Updated: Sunday, February 10, 2013
WASHINGTON — President Obama will concentrate his State of the Union speech Tuesday on the economy, shifting the emphasis away from the broad social agenda of his second inaugural address to refocus attention on a set of problems that vexed his first term.
Several senior administration officials involved in the speech say he will use his fourth State of the Union address to talk about jobs after the national unemployment rate ticked up last month. He will propose ways to make college more affordable to more people. And, the officials said, he will argue for the need to spend public money — on research, on roads, on education — to prepare Americans for a world where a warming climate, a nomadic labor force and new technology are shutting doors and opening new ones across the national economy.
“Our single biggest remaining challenge is to get our economy in a place where the middle class is feeling less squeezed, where incomes sustain families,” said a senior administration official who spoke on the condition of anonymity to describe the address based on drafts, marked up with highlighters, that were circulating among senior staff members late this past week.
“This project is not complete, by any means,” the official added.
With his popularity up in recent polls, Obama made the back-to-basics approach clear last week in a meeting with House Democrats, whose inconsistent support will need firming up if his full domestic agenda has any hope of succeeding.
He told lawmakers at a Thursday policy retreat in Virginia that his second-term priority “starts with an economy that works for everybody,” adding that “our economy succeeds and our economy grows when everybody is getting a fair shot.”
“That is a growth agenda — not just an equity agenda, not just a fairness agenda,” Obama said, adding that on Tuesday “I'm going to be talking about job creation right here in the United States of America.”
A president's first State of the Union speech following re-election has historically been his most ambitious — other than, perhaps, his first. Since it follows an inaugural address, it also gives a president a rare pair of opportunities, just weeks apart, to present the essence of a second-term program.
Many, though, have proved forgettable — more prose than poetry, and more ambition than practicality in actually presenting achievable goals. This may be one of Obama's last meaningful formal addresses on his domestic agenda, given that a second-term president's political power at home tends to ebb sharply after midterm elections.
Most first-of-the-second-term States of the Union also share an essential frame of reference, one that emphasizes first-term successes and the unfinished agenda ahead. As President Ronald Reagan noted in his 1985 address, which followed a first term defined by a slow economic recovery: “We have begun well. But it's only a beginning.”
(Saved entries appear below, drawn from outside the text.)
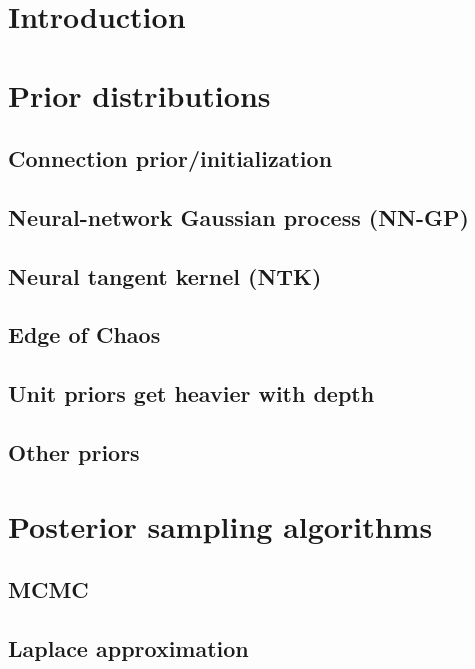 \section{Introduction}

\section{Prior distributions}

\subsection{Connection prior/initialization}


\subsection{Neural-network Gaussian process (NN-GP)}



\subsection{Neural tangent kernel (NTK)}



\subsection{Edge of Chaos}


\subsection{Unit priors get heavier with depth}


\subsection{Other priors}

\section{Posterior sampling algorithms}

\subsection{MCMC}



\subsection{Laplace approximation}


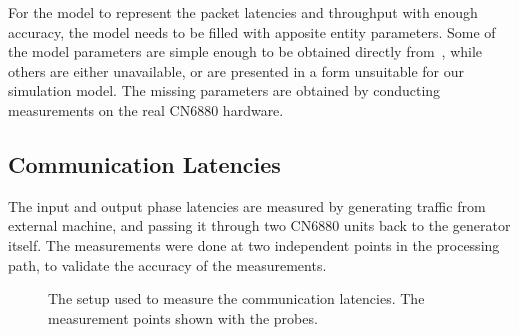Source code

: For the model to represent the packet latencies and throughput with enough accuracy, the model needs to be filled with apposite entity parameters. Some of the model parameters are simple enough to be obtained directly from~\cite{cavium:2010:fundamentals}, while others are either unavailable, or are presented in a form unsuitable for our simulation model. The missing parameters are obtained by conducting measurements on the real CN6880 hardware.




\subsection{Communication Latencies}
\label{sec:communication-latencies}

The input and output phase latencies are measured by generating traffic from external machine, and passing it through two CN6880 units back to the generator itself. The measurements were done at two independent points in the processing path, to validate the accuracy of the measurements.

\begin{figure}[]
  \begin{center}
    
    \caption{The setup used to measure the communication latencies. The measurement points shown with the probes.}
    \label{fig:comm-setup}
  \end{center}
\end{figure}


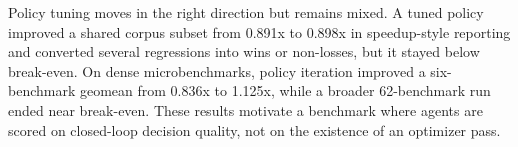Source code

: Policy tuning moves in the right direction but remains mixed. A tuned policy improved a shared corpus subset from 0.891x to 0.898x in speedup-style reporting and converted several regressions into wins or non-losses, but it stayed below break-even. On dense microbenchmarks, policy iteration improved a six-benchmark geomean from 0.836x to 1.125x, while a broader 62-benchmark run ended near break-even. These results motivate a benchmark where agents are scored on closed-loop decision quality, not on the existence of an optimizer pass.
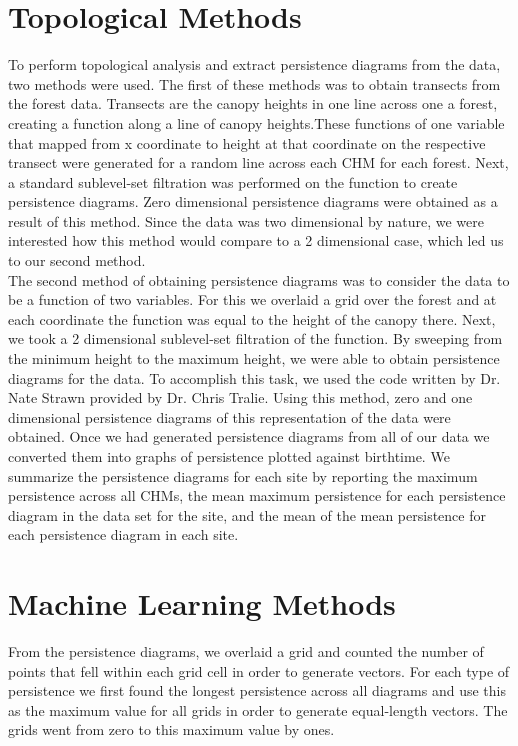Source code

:\documentclass[10pt]{article}
\begin{document}
\section*{Topological Methods}
\indent To perform topological analysis and extract persistence diagrams from the data, two methods were used. The first of these methods was to obtain transects from the forest data. Transects are the canopy heights in one line across one a forest, creating a function along a line of canopy heights.These functions of one variable that mapped from x coordinate to height at that coordinate on the respective transect were generated for a random line across each CHM for each forest. Next, a standard sublevel-set filtration was performed on the function to create persistence diagrams. Zero dimensional persistence diagrams were obtained as a result of this method. Since the data was two dimensional by nature, we were interested how this method would compare to a 2 dimensional case, which led us to our second method.\\

\indent The second method of obtaining persistence diagrams was to consider the data to be a function of two variables. For this we overlaid a grid over the forest and at each coordinate the function was equal to the height of the canopy there. Next, we took a 2 dimensional sublevel-set filtration of the function. By sweeping from the minimum height to the maximum height, we were able to obtain persistence diagrams for the data. To accomplish this task, we used the code written by Dr. Nate Strawn provided by Dr. Chris Tralie. Using this method, zero and one dimensional persistence diagrams of this representation of the data were obtained. Once we had generated persistence diagrams from all of our data we converted them into graphs of persistence plotted against birthtime. We summarize the persistence diagrams for each site by reporting the maximum persistence across all CHMs, the mean maximum persistence for each persistence diagram in the data set for the site, and the mean of the mean persistence for each persistence diagram in each site.

\section*{Machine Learning Methods}

\indent From the persistence diagrams, we overlaid a grid and counted the number of points that fell within each grid cell in order to generate vectors. For each type of persistence we first found the longest persistence across all diagrams and use this as the maximum value for all grids in order to generate equal-length vectors. The grids went from zero to this maximum value by ones.
\end{document}
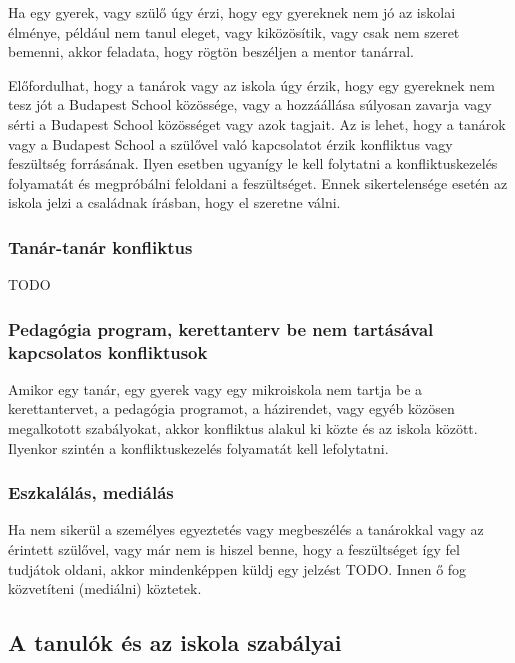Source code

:Ha egy gyerek, vagy szülő úgy érzi, hogy egy gyereknek nem jó az iskolai
élménye, például nem tanul eleget, vagy kiközösítik, vagy csak nem
szeret bemenni, akkor feladata, hogy rögtön beszéljen a mentor tanárral.

Előfordulhat, hogy a tanárok vagy az iskola úgy érzik, hogy egy
gyereknek nem tesz jót a Budapest School közössége, vagy a hozzáállása
súlyosan zavarja vagy sérti a Budapest School közösséget vagy azok
tagjait. Az is lehet, hogy a tanárok vagy a Budapest School a szülővel
való kapcsolatot érzik konfliktus vagy feszültség forrásának. Ilyen
esetben ugyanígy le kell folytatni a konfliktuskezelés folyamatát és
megpróbálni feloldani a feszültséget. Ennek sikertelensége esetén az
iskola jelzi a családnak írásban, hogy el szeretne válni.

\subsubsection{Tanár-tanár
konfliktus}\label{tanuxe1r-tanuxe1r-konfliktus}

TODO

\subsubsection{Pedagógia program, kerettanterv be nem tartásával
kapcsolatos
konfliktusok}\label{pedaguxf3gia-program-kerettanterv-be-nem-tartuxe1suxe1val-kapcsolatos-konfliktusok}

Amikor egy tanár, egy gyerek vagy egy mikroiskola nem tartja be a
kerettantervet, a pedagógia programot, a házirendet, vagy egyéb közösen
megalkotott szabályokat, akkor konfliktus alakul ki közte és az iskola
között. Ilyenkor szintén a konfliktuskezelés folyamatát kell
lefolytatni.

\subsubsection{Eszkalálás,
mediálás}\label{eszkaluxe1luxe1s-mediuxe1luxe1s}

Ha nem sikerül a személyes egyeztetés vagy megbeszélés a tanárokkal vagy
az érintett szülővel, vagy már nem is hiszel benne, hogy a feszültséget
így fel tudjátok oldani, akkor mindenképpen küldj egy jelzést TODO. Innen ő fog közvetíteni (mediálni) köztetek.

\subsection{A tanulók és az iskola
szabályai}\label{a-tanuluxf3k-uxe9s-az-iskola-szabuxe1lyai}

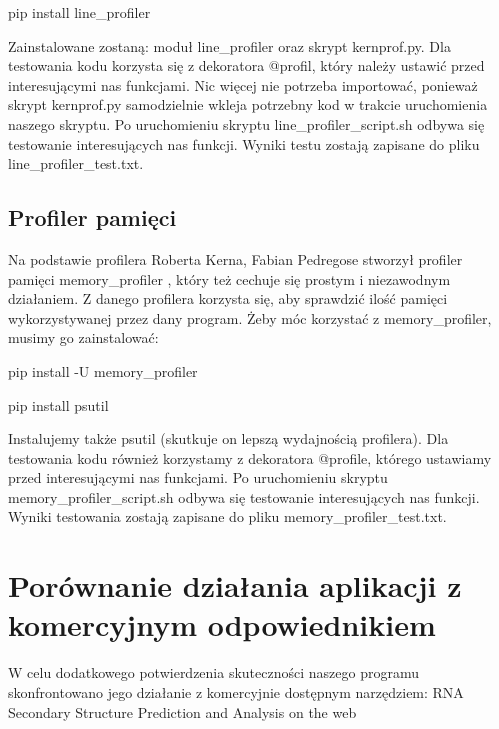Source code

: \documentclass[paper=a4, fontsize=11pt]{scrartcl} %
\numberwithin{equation}{section} %
\numberwithin{figure}{section} %
\numberwithin{table}{section} %
\begin{document}
             \begin{center}
   pip install line\_profiler
\end{center}


Zainstalowane zostaną: moduł line\_profiler oraz skrypt kernprof.py. Dla testowania kodu korzysta się z dekoratora @profil, który należy ustawić przed interesującymi nas funkcjami. Nic więcej nie potrzeba importować, ponieważ skrypt kernprof.py samodzielnie wkleja potrzebny kod w trakcie uruchomienia naszego skryptu. 
Po uruchomieniu skryptu line\_profiler\_script.sh odbywa się testowanie interesujących nas funkcji. Wyniki testu zostają zapisane do pliku line\_profiler\_test.txt. 


\subsection{Profiler pamięci}
Na podstawie profilera Roberta Kerna\cite{bib:Kern}, Fabian Pedregose stworzył profiler pamięci memory\_profiler \cite{bib:mem}, który też cechuje się prostym i niezawodnym działaniem. Z danego profilera korzysta się, aby sprawdzić ilość pamięci wykorzystywanej przez  dany program. Żeby móc korzystać z memory\_profiler, musimy go zainstalować: 

          \begin{center}
          pip install -U memory\_profiler
          
                         pip install psutil
                         
\end{center}
                         
Instalujemy także psutil (skutkuje on lepszą wydajnością profilera). Dla testowania kodu również korzystamy z dekoratora @profile, którego ustawiamy przed interesującymi nas funkcjami.  Po uruchomieniu skryptu memory\_profiler\_script.sh odbywa się testowanie interesujących nas funkcji. Wyniki testowania zostają zapisane do pliku memory\_profiler\_test.txt. 





\section{Porównanie działania aplikacji z komercyjnym odpowiednikiem}


W celu dodatkowego potwierdzenia skuteczności naszego programu skonfrontowano jego działanie z komercyjnie dostępnym narzędziem: RNA Secondary Structure Prediction and Analysis on the web \cite{bib:innaApp}
\end{document}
Beyond that basic frame, however, post-re-election State of the Union speeches vary based on whether a president wants to signal a grand ambition — as Reagan did on tax policy in 1985 and George W. Bush did two decades later in pledging Social Security changes — or a litany of policies such as those that defined Bill Clinton's long-winded 1997 address.
White House officials view Obama's back-to-back speeches as essentially one — a thematic prologue, delivered on Inauguration Day, followed by a prescriptive second chapter detailing the president's view of the country's economy.
In that speech, Obama argued stridently for social equality through an expansion of gay rights, citizenship for undocumented immigrants, and the moral imperative of reducing gun violence and confronting climate change. White House officials acknowledge that he may have overshadowed his underlying message of economic fairness as a result.
On Tuesday evening, Obama will mention issues such as gun control, immigration and climate change primarily in an economic context: job opportunities in clean-energy technology, the fair-play benefits of a legal labor force, and safe schools as a way to drive economic growth.